After comparing the results of both models, I have decided to save Gradient Boosted Trees Model as it provides a higher accuracy, precision and greater Area under the ROC Curve.

In [None]:
model_gbt.save('model/gbt_model2/')

### Part 3. Applicant Segmentation and Knowledge sharing with K-Mean <a class="anchor" name="part-3"></a>  
- Utilize K-Mean clustering/hyperparameter tuning to find the optimal K value and train the model.


In [None]:
from pyspark.ml.clustering import KMeans
from pyspark.ml.evaluation import ClusteringEvaluator

# Extracting required data
df_kmeans = final_application_df.select("income_type","avg_credit",\
                                        "total_credit_to_income_ratio","own_car",\
                                        "own_property","income_total","housing_type",\
                                        "occupation_type")

indexer = StringIndexer(inputCols=["income_type","own_car","own_property","housing_type",\
                                   "occupation_type"],outputCols=["income_type_index",\
                                    "own_car_index","own_property_index","housing_type_index",\
                                        "occupation_type_index"])
indexed_transformer = indexer.fit(df_kmeans)
indexed_data = indexed_transformer.transform(df_kmeans)

assembler = VectorAssembler(inputCols=["income_type_index","own_car_index","own_property_index",\
                                       "housing_type_index","occupation_type_index","avg_credit",\
                                       "total_credit_to_income_ratio","income_total"],outputCol='features')
assembled_data = assembler.transform(indexed_data)
evaluator = ClusteringEvaluator()

silhouette_arr=[]
for k in range(2,10):
    k_means= KMeans(featuresCol='features', k=k)
    model = k_means.fit(assembled_data)
    predictions = model.transform(assembled_data)
    silhouette = evaluator.evaluate(predictions)
    silhouette_arr.append(silhouette)
    print('No of clusters:',k,'Silhouette Score:',silhouette)

fig, ax = plt.subplots(1,1, figsize =(8,6))
ax.plot(range(2,10),silhouette_arr)
ax.set_xlabel('k')
ax.set_ylabel('cost')


For the purposes of this exercise, I have decided to segment the applicants based on their finances. 
As figuring out a persons finances arent as straight forward, I have decided to use few data points
to determine an applicants finance.
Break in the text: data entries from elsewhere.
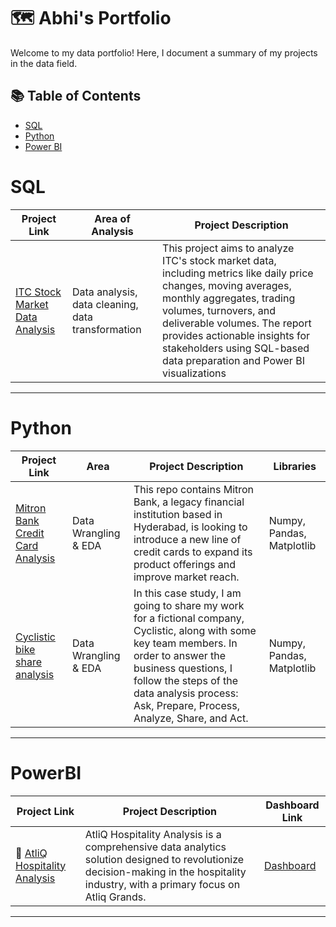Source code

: # 🗺 Abhi's Portfolio

Welcome to my data portfolio! Here, I document a summary of my projects in the data field. 

## 📚 Table of Contents
- [SQL](#sql)
- [Python](#python)
- [Power BI](#powerbi)

# SQL

| Project Link | Area of Analysis | Project Description | 
|---|---|---|
| [ITC Stock Market Data Analysis](https://github.com/DasguptaAbhi/ITC-Stock-Market-Data-Analysis-) | Data analysis, data cleaning, data transformation | This project aims to analyze ITC's stock market data, including metrics like daily price changes, moving averages, monthly aggregates, trading volumes, turnovers, and deliverable volumes. The report provides actionable insights for stakeholders using SQL-based data preparation and Power BI visualizations| 
 
***

# Python

| Project Link | Area | Project Description | Libraries |    
|---|---|---|---|
| [Mitron Bank Credit Card Analysis](https://github.com/DasguptaAbhi/Introduce-New-Credit-Card-Line-for-Bank) | Data Wrangling & EDA | This repo contains Mitron Bank, a legacy financial institution based in Hyderabad, is looking to introduce a new line of credit cards to expand its product offerings and improve market reach. | Numpy, Pandas, Matplotlib | 
|[Cyclistic bike share analysis](https://github.com/DasguptaAbhi/Cyclistic-bike-share-analysis) | Data Wrangling & EDA | In this case study, I am going to share my work for a fictional company, Cyclistic, along with some key team members. In order to answer the business questions, I follow the steps of the data analysis process: Ask, Prepare, Process, Analyze, Share, and Act.| Numpy, Pandas, Matplotlib |

***

# PowerBI

| Project Link | Project Description | Dashboard Link |
|---|---|---|
| 🦄 [AtliQ Hospitality Analysis](https://github.com/DasguptaAbhi/AtliQ-Hospitality-Analysis) | AtliQ Hospitality Analysis is a comprehensive data analytics solution designed to revolutionize decision-making in the hospitality industry, with a primary focus on Atliq Grands.| [Dashboard](https://app.powerbi.com/view?r=eyJrIjoiM2ZiZGY3NzEtYzY5Zi00NDc2LWE5NjUtZWEyMDE0MjBhYzE5IiwidCI6IjEyMzM5ZGVkLTZmZjctNDE5ZS04MjA2LWFmNTA2NzUyMmYxYyJ9) |


***
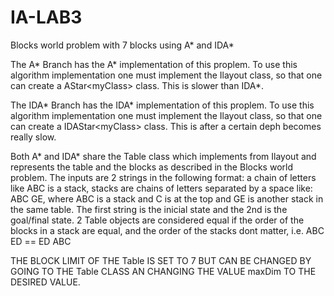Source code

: # IA-LAB3
Blocks world problem with 7 blocks using A* and IDA*

The A* Branch has the A* implementation of this proplem. To use this algorithm implementation one must implement the Ilayout class, so that one can create a AStar\<myClass\> class. This is slower than IDA*.

The IDA* Branch has the IDA* implementation of this proplem. To use this algorithm implementation one must implement the Ilayout class, so that one can create a IDAStar\<myClass\> class. This is after a certain deph becomes really slow.

Both A* and IDA* share the Table class which implements from Ilayout and represents the table and the blocks as described in the Blocks world problem.
The inputs are 2 strings in the following format: a chain of letters like ABC is a stack, stacks are chains of letters separated by a space like: ABC GE, where ABC is a stack and C is at the top and GE is another stack in the same table. The first string is the inicial state and the 2nd is the goal/final state.
2 Table objects are considered equal if the order of the blocks in a stack are equal, and the order of the stacks dont matter, i.e. ABC ED == ED ABC


THE BLOCK LIMIT OF THE Table IS SET TO 7 BUT CAN BE CHANGED BY GOING TO THE Table CLASS AN CHANGING THE VALUE maxDim TO THE DESIRED VALUE.
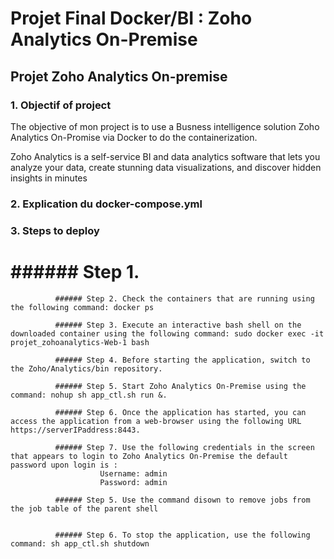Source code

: # Projet Final Docker/BI : Zoho Analytics On-Premise

## Projet Zoho Analytics On-premise

### 1. Objectif of project 

The objective of mon project is to use a Busness intelligence solution Zoho Analytics On-Promise via Docker to do the containerization.

Zoho Analytics is a self-service BI and data analytics software that lets you analyze your data, create stunning data visualizations, and discover hidden insights in minutes

### 2. Explication du docker-compose.yml


### 3. Steps to deploy

#              ###### Step 1. 
              ###### Step 2. Check the containers that are running using the following command: docker ps

              ###### Step 3. Execute an interactive bash shell on the downloaded container using the following command: sudo docker exec -it projet_zohoanalytics-Web-1 bash

              ###### Step 4. Before starting the application, switch to the Zoho/Analytics/bin repository.

              ###### Step 5. Start Zoho Analytics On-Premise using the command: nohup sh app_ctl.sh run &. 

              ###### Step 6. Once the application has started, you can access the application from a web-browser using the following URL https://serverIPaddress:8443.

              ###### Step 7. Use the following credentials in the screen that appears to login to Zoho Analytics On-Premise the default password upon login is :
                        Username: admin
                        Password: admin

              ###### Step 5. Use the command disown to remove jobs from the job table of the parent shell


              ###### Step 6. To stop the application, use the following command: sh app_ctl.sh shutdown




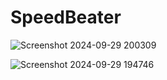 # SpeedBeater

![Screenshot 2024-09-29 200309](https://github.com/user-attachments/assets/0e16b6c9-9382-462f-83d8-19dc5b5c728c)

![Screenshot 2024-09-29 194746](https://github.com/user-attachments/assets/52460fd7-dc31-4326-810f-09e6e75c3665)
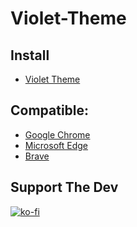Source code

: # Violet-Theme

## Install
- [Violet Theme](https://chrome.google.com/webstore/detail/violet-theme/jlphdcphacfopbbbheghfopaclkolgcd)

## Compatible:
- [Google Chrome](https://www.google.com/chrome)
- [Microsoft Edge](https://www.microsoft.com/edge)
- [Brave](https://brave.com)

## Support The Dev
[![ko-fi](https://ko-fi.com/img/githubbutton_sm.svg)](https://ko-fi.com/W7W62KY05)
Income_type, income_total and occupation_type will help us figure out what 
the primary source of income is for each applicant. avg_credit gives the applicants credit score, which useful 
in helping identify their financial skills. total_credit_to_income_ratio tells us if the persons credit expenses 
are in line with their income. own_car and own_property are great identifiers of their financial situation, it could 
either tell us they can afford luxuries or they are in debt, this can be further strenghtened by housing_type.
We can group all of these data points the segment the applicants. Using K means, I have Identified that the ideal 
number of clusters are 5. This has a Silhouette score of 0.7544790092012427 which strikes the right balance of 
segmentation and silhouette scores. Using this we can segment the applicants into 5 categories i.e. High, Mid-high, Mid
Mid-low and Low finances. Naturally, MoLoCo can use this segmentation as a pre approvl process for loan amounts.
This helps hedge against the risk of lending high amounts to applicants who may never be able to pay of the loans.
Based on combinations of the above 8 factors, applicants can be grouped into the 5 categories.